EXERCISE REQUIREMENTS: Return the data exactly, apart from leaving out the pictures.

──────── EXERCISE MATERIAL ────────

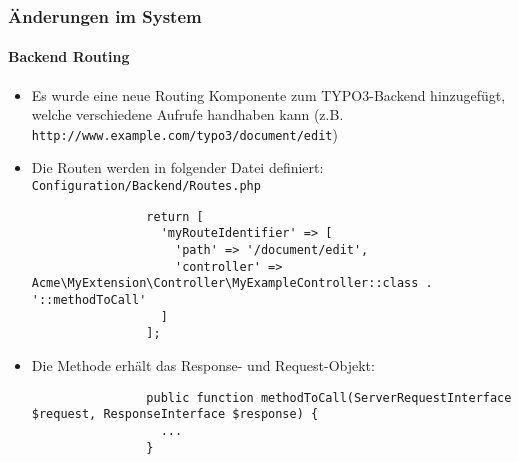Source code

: \begin{frame}[fragile]
	\frametitle{Änderungen im System}
	\framesubtitle{Backend Routing}

	\lstset{basicstyle=\tiny\ttfamily}

	\begin{itemize}

		\item Es wurde eine neue Routing Komponente zum TYPO3-Backend hinzugefügt,
			welche verschiedene Aufrufe handhaben kann\newline
			\small
				(z.B. \texttt{http://www.example.com/typo3/document/edit})
			\normalsize

		\item Die Routen werden in folgender Datei definiert:\newline
			\small
				\texttt{Configuration/Backend/Routes.php}
			\normalsize

			\begin{lstlisting}
				return [
				  'myRouteIdentifier' => [
				    'path' => '/document/edit',
				    'controller' => Acme\MyExtension\Controller\MyExampleController::class . '::methodToCall'
				  ]
				];
			\end{lstlisting}

		\item Die Methode erhält das Response- und Request-Objekt:

			\begin{lstlisting}
				public function methodToCall(ServerRequestInterface $request, ResponseInterface $response) {
				  ...
				}
			\end{lstlisting}

	\end{itemize}

\end{frame}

────────

RESULT BELOW:
Source code

: \begin{frame}[fragile]
	\frametitle{Änderungen im System}
	\framesubtitle{Backend Routing}

	\lstset{basicstyle=\tiny\ttfamily}

	\begin{itemize}

		\item Es wurde eine neue Routing Komponente zum TYPO3-Backend hinzugefügt,
			welche verschiedene Aufrufe handhaben kann\newline
			\small
				(z.B. \texttt{http://www.example.com/typo3/document/edit})
			\normalsize

		\item Die Routen werden in folgender Datei definiert:\newline
			\small
				\texttt{Configuration/Backend/Routes.php}
			\normalsize

			\begin{lstlisting}
				return [
				  'myRouteIdentifier' => [
				    'path' => '/document/edit',
				    'controller' => Acme\MyExtension\Controller\MyExampleController::class . '::methodToCall'
				  ]
				];
			\end{lstlisting}

		\item Die Methode erhält das Response- und Request-Objekt:

			\begin{lstlisting}
				public function methodToCall(ServerRequestInterface $request, ResponseInterface $response) {
				  ...
				}
			\end{lstlisting}

	\end{itemize}

\end{frame}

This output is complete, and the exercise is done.